▸ **Work order**
Every line with the string "role" in it belongs in your answer, so copy them all from the data.

Data excerpts:
[Start of Attachment]
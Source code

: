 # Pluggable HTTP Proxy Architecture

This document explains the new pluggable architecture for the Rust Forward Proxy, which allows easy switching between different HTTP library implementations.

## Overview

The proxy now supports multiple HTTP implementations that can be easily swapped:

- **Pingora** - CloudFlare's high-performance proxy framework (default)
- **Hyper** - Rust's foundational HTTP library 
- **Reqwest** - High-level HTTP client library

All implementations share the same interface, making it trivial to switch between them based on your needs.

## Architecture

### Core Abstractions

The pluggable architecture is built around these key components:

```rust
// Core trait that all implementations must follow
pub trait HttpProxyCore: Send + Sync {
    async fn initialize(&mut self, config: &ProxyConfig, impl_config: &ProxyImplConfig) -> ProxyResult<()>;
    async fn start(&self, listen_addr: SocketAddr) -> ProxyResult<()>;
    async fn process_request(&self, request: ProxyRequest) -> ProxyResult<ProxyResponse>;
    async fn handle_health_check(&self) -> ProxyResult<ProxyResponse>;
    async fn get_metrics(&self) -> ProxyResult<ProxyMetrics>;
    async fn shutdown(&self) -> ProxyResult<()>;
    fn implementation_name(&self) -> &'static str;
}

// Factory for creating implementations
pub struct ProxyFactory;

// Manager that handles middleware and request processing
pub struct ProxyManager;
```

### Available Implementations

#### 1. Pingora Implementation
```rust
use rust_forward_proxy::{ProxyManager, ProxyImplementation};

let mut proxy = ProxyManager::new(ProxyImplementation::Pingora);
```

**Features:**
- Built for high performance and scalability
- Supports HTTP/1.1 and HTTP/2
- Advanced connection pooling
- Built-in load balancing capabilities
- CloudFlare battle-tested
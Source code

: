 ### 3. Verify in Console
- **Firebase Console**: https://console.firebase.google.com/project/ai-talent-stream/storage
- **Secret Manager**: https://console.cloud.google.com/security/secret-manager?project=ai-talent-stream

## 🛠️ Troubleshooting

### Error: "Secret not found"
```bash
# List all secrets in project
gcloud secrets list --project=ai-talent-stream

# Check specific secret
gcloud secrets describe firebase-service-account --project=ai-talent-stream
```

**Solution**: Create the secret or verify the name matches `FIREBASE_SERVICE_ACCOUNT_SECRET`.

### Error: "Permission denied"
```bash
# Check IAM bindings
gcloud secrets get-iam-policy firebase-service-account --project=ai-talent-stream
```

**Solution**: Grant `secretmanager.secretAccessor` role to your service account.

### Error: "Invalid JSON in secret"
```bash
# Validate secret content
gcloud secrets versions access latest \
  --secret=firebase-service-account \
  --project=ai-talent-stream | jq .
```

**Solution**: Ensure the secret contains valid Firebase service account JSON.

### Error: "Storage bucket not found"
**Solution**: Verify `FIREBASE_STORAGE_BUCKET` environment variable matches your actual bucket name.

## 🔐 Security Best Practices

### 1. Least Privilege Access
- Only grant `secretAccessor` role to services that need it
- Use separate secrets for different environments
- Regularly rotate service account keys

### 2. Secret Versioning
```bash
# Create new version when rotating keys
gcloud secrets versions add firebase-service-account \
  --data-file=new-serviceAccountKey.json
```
[End of Attachment]
▸ **Solution to this problem**
**Solution**: Grant `secretmanager.secretAccessor` role to your service account.
- Only grant `secretAccessor` role to services that need it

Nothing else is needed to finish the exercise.